## EXTRACTED INFORMATION
--- START ---

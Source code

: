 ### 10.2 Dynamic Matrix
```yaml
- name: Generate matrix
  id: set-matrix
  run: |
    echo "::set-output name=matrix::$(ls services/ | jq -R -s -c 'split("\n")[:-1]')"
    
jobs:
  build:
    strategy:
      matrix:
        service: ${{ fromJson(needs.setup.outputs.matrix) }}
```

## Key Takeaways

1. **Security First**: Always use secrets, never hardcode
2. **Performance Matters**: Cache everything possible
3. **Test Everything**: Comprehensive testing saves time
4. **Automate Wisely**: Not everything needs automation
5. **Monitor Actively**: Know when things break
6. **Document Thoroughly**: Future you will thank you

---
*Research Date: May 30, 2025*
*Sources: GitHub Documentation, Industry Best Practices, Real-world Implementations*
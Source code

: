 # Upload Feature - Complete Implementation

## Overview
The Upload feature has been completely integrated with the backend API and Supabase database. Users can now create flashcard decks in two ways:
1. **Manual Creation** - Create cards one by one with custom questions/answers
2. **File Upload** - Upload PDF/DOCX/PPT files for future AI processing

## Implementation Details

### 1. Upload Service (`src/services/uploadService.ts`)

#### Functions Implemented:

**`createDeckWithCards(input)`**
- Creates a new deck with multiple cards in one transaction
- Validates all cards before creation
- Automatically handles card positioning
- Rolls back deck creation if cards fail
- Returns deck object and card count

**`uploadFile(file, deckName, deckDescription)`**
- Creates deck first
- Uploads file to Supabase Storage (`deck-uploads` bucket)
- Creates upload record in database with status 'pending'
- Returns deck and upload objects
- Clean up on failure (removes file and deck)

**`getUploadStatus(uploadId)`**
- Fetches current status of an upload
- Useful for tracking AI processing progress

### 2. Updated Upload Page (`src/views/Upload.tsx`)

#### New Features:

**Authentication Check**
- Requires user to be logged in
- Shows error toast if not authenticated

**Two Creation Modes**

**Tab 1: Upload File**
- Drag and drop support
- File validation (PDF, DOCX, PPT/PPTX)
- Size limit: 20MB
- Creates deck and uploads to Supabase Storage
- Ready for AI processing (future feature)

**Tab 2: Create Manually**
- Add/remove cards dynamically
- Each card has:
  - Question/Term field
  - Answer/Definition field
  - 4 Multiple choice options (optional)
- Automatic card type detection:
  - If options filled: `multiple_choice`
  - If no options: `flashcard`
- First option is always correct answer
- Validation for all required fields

--- END ---

## TASK
Please find all lines of the entries that hold the string "DOCX" and copy them.

## YOUR RESPONSE
2. **File Upload** - Upload PDF/DOCX/PPT files for future AI processing
- File validation (PDF, DOCX, PPT/PPTX)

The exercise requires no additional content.